• **WHAT IS BEING ASKED**
After locating "- Capitolul IX - AUTORITATEA JUDECĂTOREASCĂ" in the listing below, copy that line and each one after it exactly, ending with the line that has "- Articolul132. Sistemul fiscal".

• **MATERIAL FOR THE TASK**
[Start of Attachment]
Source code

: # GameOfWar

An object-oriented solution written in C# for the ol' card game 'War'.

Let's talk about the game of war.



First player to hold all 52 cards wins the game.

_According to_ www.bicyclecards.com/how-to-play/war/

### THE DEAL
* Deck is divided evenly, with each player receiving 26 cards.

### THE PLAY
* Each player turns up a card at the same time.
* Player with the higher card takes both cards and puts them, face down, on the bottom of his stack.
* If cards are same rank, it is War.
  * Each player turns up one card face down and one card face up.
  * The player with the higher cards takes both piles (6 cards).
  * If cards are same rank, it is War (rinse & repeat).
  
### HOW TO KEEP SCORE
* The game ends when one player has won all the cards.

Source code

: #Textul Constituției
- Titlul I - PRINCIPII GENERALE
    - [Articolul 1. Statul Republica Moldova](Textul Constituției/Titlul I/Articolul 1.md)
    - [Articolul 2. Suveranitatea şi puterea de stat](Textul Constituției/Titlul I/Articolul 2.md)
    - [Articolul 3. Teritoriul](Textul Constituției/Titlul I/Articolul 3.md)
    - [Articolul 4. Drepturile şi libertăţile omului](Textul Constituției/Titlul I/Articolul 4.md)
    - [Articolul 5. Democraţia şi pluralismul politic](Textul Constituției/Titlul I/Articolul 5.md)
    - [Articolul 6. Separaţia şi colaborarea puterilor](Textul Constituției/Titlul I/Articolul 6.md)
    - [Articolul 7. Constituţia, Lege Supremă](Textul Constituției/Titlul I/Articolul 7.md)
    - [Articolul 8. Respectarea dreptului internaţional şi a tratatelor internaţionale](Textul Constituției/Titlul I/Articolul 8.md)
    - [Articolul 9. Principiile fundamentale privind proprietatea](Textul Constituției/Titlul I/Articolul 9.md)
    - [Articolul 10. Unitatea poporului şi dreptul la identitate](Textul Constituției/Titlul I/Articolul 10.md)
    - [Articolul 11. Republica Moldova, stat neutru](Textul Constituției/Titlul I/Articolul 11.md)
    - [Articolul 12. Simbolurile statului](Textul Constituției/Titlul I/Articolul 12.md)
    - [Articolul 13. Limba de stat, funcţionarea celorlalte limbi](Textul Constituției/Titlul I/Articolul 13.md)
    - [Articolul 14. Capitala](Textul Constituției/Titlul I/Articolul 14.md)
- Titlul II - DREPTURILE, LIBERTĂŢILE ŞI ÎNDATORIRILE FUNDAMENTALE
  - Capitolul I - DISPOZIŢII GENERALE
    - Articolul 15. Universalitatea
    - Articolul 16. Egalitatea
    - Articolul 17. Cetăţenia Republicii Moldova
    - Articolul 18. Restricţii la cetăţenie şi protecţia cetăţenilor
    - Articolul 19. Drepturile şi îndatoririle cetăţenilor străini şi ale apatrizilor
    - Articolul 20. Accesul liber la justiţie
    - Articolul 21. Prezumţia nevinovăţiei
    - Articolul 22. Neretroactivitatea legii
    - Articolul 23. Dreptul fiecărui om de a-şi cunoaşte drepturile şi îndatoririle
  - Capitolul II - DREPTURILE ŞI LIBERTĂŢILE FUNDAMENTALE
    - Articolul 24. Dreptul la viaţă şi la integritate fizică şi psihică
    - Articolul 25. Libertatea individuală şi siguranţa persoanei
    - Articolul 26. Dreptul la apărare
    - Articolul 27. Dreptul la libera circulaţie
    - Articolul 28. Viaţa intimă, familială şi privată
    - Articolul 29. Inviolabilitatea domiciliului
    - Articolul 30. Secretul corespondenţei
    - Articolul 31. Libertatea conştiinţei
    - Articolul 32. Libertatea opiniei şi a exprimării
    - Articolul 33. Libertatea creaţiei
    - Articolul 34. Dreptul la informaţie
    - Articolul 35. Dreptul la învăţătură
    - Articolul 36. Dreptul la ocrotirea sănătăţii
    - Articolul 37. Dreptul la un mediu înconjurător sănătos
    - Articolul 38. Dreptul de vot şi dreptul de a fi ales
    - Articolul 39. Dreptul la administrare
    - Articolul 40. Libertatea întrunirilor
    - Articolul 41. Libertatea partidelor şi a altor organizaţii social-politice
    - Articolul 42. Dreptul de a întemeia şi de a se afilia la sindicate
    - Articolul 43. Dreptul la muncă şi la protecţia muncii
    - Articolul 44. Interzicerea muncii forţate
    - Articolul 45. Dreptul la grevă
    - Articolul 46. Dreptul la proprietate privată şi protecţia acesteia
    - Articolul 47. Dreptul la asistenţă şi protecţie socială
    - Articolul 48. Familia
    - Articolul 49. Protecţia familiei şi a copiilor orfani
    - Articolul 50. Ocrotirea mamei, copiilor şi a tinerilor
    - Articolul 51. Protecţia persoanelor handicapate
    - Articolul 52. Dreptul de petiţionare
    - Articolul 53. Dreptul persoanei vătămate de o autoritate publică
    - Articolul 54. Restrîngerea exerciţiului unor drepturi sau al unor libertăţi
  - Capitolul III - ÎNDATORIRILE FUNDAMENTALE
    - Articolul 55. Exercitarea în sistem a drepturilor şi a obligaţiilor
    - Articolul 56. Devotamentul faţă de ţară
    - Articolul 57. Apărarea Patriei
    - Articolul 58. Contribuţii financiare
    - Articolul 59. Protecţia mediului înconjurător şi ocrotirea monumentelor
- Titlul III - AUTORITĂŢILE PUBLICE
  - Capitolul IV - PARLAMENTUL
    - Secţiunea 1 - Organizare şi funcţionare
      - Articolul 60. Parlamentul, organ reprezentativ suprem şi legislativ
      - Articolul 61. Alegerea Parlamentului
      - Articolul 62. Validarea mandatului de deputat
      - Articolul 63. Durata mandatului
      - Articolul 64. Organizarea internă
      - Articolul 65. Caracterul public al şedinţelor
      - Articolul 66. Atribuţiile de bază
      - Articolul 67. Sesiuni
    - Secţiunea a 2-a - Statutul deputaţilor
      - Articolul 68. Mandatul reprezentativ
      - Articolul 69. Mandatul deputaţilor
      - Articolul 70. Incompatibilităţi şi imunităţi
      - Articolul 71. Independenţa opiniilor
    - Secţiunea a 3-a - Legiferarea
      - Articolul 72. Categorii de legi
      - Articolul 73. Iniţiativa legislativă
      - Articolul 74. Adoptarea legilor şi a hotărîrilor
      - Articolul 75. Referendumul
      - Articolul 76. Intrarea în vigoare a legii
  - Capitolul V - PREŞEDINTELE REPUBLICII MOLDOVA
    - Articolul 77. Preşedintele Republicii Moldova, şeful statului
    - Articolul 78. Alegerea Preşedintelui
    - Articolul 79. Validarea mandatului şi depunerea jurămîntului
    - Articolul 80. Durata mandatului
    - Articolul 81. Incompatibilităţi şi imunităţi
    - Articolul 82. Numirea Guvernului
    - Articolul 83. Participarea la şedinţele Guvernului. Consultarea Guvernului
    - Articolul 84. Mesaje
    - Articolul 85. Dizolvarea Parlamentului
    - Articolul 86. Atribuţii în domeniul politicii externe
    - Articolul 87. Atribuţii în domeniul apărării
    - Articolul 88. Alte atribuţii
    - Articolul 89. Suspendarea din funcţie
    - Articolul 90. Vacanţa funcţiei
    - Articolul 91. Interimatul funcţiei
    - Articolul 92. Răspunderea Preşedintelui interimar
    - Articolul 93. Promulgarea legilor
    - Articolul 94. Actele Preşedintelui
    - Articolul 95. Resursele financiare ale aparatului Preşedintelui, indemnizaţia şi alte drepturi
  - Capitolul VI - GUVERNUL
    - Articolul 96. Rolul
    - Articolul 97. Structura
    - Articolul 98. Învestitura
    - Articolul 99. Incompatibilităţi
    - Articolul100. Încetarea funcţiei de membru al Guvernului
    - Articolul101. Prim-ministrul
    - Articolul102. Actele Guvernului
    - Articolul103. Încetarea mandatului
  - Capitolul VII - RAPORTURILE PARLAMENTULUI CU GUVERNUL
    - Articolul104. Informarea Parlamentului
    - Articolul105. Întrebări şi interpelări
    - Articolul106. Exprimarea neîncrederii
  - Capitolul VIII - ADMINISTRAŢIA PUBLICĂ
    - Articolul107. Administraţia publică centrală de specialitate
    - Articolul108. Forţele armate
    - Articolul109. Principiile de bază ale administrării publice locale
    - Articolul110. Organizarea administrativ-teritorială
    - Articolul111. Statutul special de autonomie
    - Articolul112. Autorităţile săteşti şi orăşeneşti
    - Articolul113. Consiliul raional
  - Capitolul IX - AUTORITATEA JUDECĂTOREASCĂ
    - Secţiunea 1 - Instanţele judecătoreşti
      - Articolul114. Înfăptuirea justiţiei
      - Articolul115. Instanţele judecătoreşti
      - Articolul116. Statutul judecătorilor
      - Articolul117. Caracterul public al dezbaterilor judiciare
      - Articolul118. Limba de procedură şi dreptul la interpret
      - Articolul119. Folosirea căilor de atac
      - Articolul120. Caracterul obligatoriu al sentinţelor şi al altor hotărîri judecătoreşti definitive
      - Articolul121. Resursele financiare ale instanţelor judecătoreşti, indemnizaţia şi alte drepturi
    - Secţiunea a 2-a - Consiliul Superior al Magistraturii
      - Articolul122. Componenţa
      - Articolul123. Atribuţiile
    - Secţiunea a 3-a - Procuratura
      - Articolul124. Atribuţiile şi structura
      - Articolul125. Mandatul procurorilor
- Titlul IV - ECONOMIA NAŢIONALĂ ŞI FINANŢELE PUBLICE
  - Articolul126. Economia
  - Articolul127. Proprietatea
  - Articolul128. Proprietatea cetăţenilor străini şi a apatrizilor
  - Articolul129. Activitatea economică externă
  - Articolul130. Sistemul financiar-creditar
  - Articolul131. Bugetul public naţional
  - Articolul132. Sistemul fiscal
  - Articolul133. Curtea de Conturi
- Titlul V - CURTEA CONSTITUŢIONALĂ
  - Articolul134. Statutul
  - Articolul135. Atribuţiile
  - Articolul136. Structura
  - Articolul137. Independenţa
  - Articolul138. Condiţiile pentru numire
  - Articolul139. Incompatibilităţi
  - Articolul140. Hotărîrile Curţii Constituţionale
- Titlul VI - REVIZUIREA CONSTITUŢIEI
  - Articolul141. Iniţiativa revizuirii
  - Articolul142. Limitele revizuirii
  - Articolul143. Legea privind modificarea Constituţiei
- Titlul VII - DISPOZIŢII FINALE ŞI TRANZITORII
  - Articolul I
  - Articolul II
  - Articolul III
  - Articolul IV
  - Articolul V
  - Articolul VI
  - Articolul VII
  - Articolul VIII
[End of Attachment]
• **RESPONSE AREA**
  - Capitolul IX - AUTORITATEA JUDECĂTOREASCĂ
    - Secţiunea 1 - Instanţele judecătoreşti
      - Articolul114. Înfăptuirea justiţiei
      - Articolul115. Instanţele judecătoreşti
      - Articolul116. Statutul judecătorilor
      - Articolul117. Caracterul public al dezbaterilor judiciare
      - Articolul118. Limba de procedură şi dreptul la interpret
      - Articolul119. Folosirea căilor de atac
      - Articolul120. Caracterul obligatoriu al sentinţelor şi al altor hotărîri judecătoreşti definitive
      - Articolul121. Resursele financiare ale instanţelor judecătoreşti, indemnizaţia şi alte drepturi
    - Secţiunea a 2-a - Consiliul Superior al Magistraturii
      - Articolul122. Componenţa
      - Articolul123. Atribuţiile
    - Secţiunea a 3-a - Procuratura
      - Articolul124. Atribuţiile şi structura
      - Articolul125. Mandatul procurorilor
- Titlul IV - ECONOMIA NAŢIONALĂ ŞI FINANŢELE PUBLICE
  - Articolul126. Economia
  - Articolul127. Proprietatea
  - Articolul128. Proprietatea cetăţenilor străini şi a apatrizilor
  - Articolul129. Activitatea economică externă
  - Articolul130. Sistemul financiar-creditar
  - Articolul131. Bugetul public naţional
  - Articolul132. Sistemul fiscal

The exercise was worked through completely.